A Paris, le CAC 40 a pris 0,33% à 8.340,56 points , après avoir inscrit en séance un record à 8.437,35 points.
A Francfort, le Dax a fini quasi inchangé (+0,01%) et à Londres, le FTSE 100 a reculé de 0,67%.
L'indice EuroStoxx 50 a fini en baisse de 0,40%, le FTSEurofirst 300 a perdu 0,54% et le Stoxx 600 a abandonné 0,49%.
Les Bourses européennes ont clôturé jeudi dans une certaine confusion, rattrapées par les pertes de Wall Street alors que les craintes sur le secteur technologique et les groupes susceptibles d'être affectés par le développement rapide de l'intelligence artificielle (IA) refont surface, malgré une séance plutôt optimiste après des résultats favorables d'une série de grandes entreprises du Vieux continent.
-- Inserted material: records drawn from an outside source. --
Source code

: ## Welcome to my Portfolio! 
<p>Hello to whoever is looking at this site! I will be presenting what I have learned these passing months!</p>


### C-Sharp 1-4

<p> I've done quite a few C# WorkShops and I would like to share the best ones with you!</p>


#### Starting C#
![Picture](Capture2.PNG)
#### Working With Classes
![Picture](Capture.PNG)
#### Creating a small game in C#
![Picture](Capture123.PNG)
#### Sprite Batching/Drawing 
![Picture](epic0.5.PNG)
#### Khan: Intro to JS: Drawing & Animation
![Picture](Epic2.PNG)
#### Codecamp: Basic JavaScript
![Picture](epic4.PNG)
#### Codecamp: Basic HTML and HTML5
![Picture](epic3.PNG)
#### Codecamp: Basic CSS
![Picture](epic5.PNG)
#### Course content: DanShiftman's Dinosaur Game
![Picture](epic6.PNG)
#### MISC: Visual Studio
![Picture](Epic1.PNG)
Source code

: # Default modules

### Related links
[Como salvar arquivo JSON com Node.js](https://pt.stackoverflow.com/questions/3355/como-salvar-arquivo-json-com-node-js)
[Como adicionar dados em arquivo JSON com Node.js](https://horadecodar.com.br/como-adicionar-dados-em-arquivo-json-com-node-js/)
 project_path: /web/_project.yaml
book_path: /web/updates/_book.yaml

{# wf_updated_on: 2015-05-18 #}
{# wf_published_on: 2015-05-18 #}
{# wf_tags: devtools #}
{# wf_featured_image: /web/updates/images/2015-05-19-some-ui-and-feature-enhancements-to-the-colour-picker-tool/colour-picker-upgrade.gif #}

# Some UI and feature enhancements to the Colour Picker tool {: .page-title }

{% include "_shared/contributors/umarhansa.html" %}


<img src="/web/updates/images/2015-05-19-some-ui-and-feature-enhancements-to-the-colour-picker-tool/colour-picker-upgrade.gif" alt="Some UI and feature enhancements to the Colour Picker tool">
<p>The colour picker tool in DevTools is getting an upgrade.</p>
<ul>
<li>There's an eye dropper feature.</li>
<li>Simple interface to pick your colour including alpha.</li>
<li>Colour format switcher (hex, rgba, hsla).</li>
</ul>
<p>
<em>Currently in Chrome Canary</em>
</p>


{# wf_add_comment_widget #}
Les valeurs du luxe ont gagné 1,27%, parmi les secteur les plus performants de l'indice Stoxx 600, aidées par le groupe français Hermès, qui a connu une croissance plus importante que prévu de ses ventes au quatrième trimestre, la société ayant mieux résisté au ralentissement actuel du secteur que la plupart de ses concurrents.
Outre les résultats, le moral a été soutenu par les indicateurs économiques américains, en particulier par le rapport sur l'emploi publié mercredi, qui a apaisé les inquiétudes des investisseurs quant à l'état de santé de la première l'économie mondiale.
Cependant, une certaine prudence devrait s'installer, l'attention des investisseurs se portant désormais sur l'indice des prix à la consommation de janvier, qui sera publié vendredi et qui pourrait à nouveau modifier les prévisions en matière de taux d'intérêt de la Fed.
"Les arguments en faveur d'une baisse des taux par la Fed reposaient essentiellement sur la faiblesse du marché de l'emploi, mais ils ont été remis en question. Il s'agissait d'une réaction excessive : l'économie est en croissance, mais elle est loin d'atteindre un taux normal de 3%, et nous sommes donc revenus à la case départ, souligne Jay Hatfield, responsable d'Infrastructure Capital Advisors.
VALEURS
Hermès, qui a fait état d'une croissance plus importante que prévu à taux de change constants de ses ventes au quatrième trimestre, a gagné 2,54%.
EssilorLuxottica, le fabricant des lunettes de soleil Ray-Ban, s'est pour sa part envolé de plus de 4,1% après avoir fait état d'un bond de 18,4% de son chiffre d'affaires au quatrième trimestre.
Le fabricant français de pneumatiques Michelin a grimpé de 4,88% après avoir annoncé s'attendre à un rebond de ses résultats en 2026.
Le spécialiste français des infrastructures électriques et numériques du bâtiment Legrand, confiant dans la croissance des centres de données, a grimpé de 3%.
Le laboratoire Sanofi a en revanche reculé de 4% après avoir annoncé la nomination de Belén Garijo en tant que directrice générale, le conseil d'administration ayant décidé de ne pas renouveler le mandat d'administrateur de Paul Hudson.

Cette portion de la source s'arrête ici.